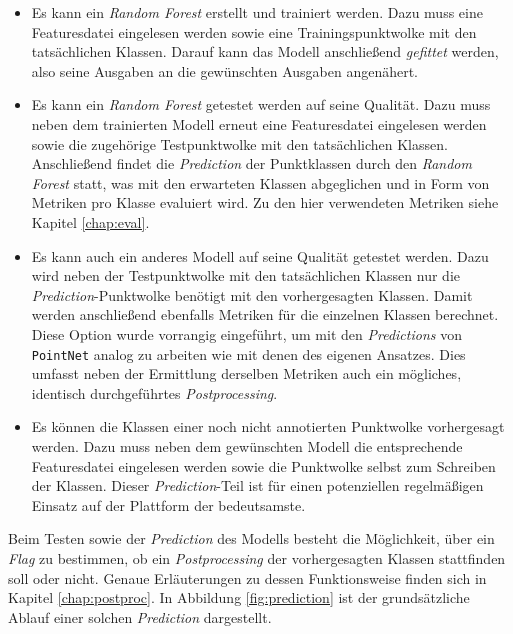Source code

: \begin{itemize}
    \item Es kann ein \textit{Random Forest} erstellt und trainiert werden. Dazu muss eine Featuresdatei eingelesen werden sowie eine Trainingspunktwolke mit den tatsächlichen Klassen. Darauf kann das Modell anschließend \textit{gefittet} werden, also seine Ausgaben an die gewünschten Ausgaben angenähert.
    \item Es kann ein \textit{Random Forest} getestet werden auf seine Qualität. Dazu muss neben dem trainierten Modell erneut eine Featuresdatei eingelesen werden sowie die zugehörige Testpunktwolke mit den tatsächlichen Klassen. Anschließend findet die \textit{Prediction} der Punktklassen durch den \textit{Random Forest} statt, was mit den erwarteten Klassen abgeglichen und in Form von Metriken pro Klasse evaluiert wird. Zu den hier verwendeten Metriken siehe Kapitel \ref{chap:eval}.
    \item Es kann auch ein anderes Modell auf seine Qualität getestet werden. Dazu wird neben der Testpunktwolke mit den tatsächlichen Klassen nur die \textit{Prediction}-Punktwolke benötigt mit den vorhergesagten Klassen. Damit werden anschließend ebenfalls Metriken für die einzelnen Klassen berechnet. Diese Option wurde vorrangig eingeführt, um mit den \textit{Predictions} von \texttt{PointNet} analog zu arbeiten wie mit denen des eigenen Ansatzes. Dies umfasst neben der Ermittlung derselben Metriken auch ein mögliches, identisch durchgeführtes \textit{Postprocessing}.
    \item Es können die Klassen einer noch nicht annotierten Punktwolke vorhergesagt werden. Dazu muss neben dem gewünschten Modell die entsprechende Featuresdatei eingelesen werden sowie die Punktwolke selbst zum Schreiben der Klassen. Dieser \textit{Prediction}-Teil ist für einen potenziellen regelmäßigen Einsatz auf der Plattform der bedeutsamste.
\end{itemize}
Beim Testen sowie der \textit{Prediction} des Modells besteht die Möglichkeit, über ein \textit{Flag} zu bestimmen, ob ein \textit{Postprocessing} der vorhergesagten Klassen stattfinden soll oder nicht. Genaue Erläuterungen zu dessen Funktionsweise finden sich in Kapitel \ref{chap:postproc}. In Abbildung \ref{fig:prediction} ist der grundsätzliche Ablauf einer solchen \textit{Prediction} dargestellt.


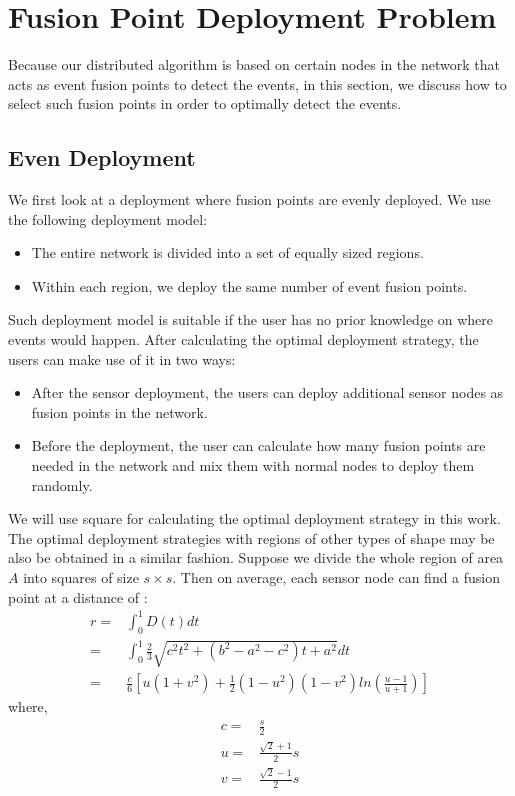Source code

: \section{Fusion Point Deployment Problem}
Because our distributed algorithm is based on certain nodes in the network that acts as event fusion points to detect the events, in this section, we discuss how to select such fusion points in order to optimally detect the events.
\subsection{Even Deployment}
We first look at a deployment where fusion points are evenly deployed. We use the following deployment model:
\begin{itemize}
\item The entire network is divided into a set of equally sized regions.
\item Within each region, we deploy the same number of event fusion points. 
\end{itemize}

Such deployment model is suitable if the user has no prior knowledge on where events would happen. After calculating the optimal deployment strategy, the users can make use of it in two ways:
\begin{itemize}
\item After the sensor deployment, the users can deploy additional sensor nodes as fusion points in the network.
\item Before the deployment, the user can calculate how many fusion points are needed in the network and mix them with normal nodes to deploy them randomly.
\end{itemize}
We will use square for calculating the optimal deployment strategy in this work. The optimal deployment strategies with regions of other types of shape may be also be obtained in a similar fashion. Suppose we divide the whole region of area \(A\) into squares of size \(s\times s\). Then on average, each sensor node can find a fusion point at a distance of \cite{vertexDistance}:
\begin{align}
r=&\int_0^1D(t)dt\nonumber\\
=&\int_0^1\frac{2}{3}\sqrt{c^2t^2+(b^2-a^2-c^2)t+a^2}dt\nonumber\\
=&\frac{c}{6}[u(1+v^2)+\frac{1}{2}(1-u^2)(1-v^2)ln(\frac{u-1}{u+1})]\label{eq:avgdist1}
\end{align}
where,
\begin{align}
c=&\frac{s}{2}\nonumber\\
u=&\frac{\sqrt{2}+1}{2}s\nonumber\\
v=&\frac{\sqrt{2}-1}{2}s\label{eq:avgdist2}
\end{align}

# EXERCISE:
Only lines containing the word "strategy" should be copied from the material above.

# RESULT BELOW:
Such deployment model is suitable if the user has no prior knowledge on where events would happen. After calculating the optimal deployment strategy, the users can make use of it in two ways:
We will use square for calculating the optimal deployment strategy in this work. The optimal deployment strategies with regions of other types of shape may be also be obtained in a similar fashion. Suppose we divide the whole region of area \(A\) into squares of size \(s\times s\). Then on average, each sensor node can find a fusion point at a distance of \cite{vertexDistance}:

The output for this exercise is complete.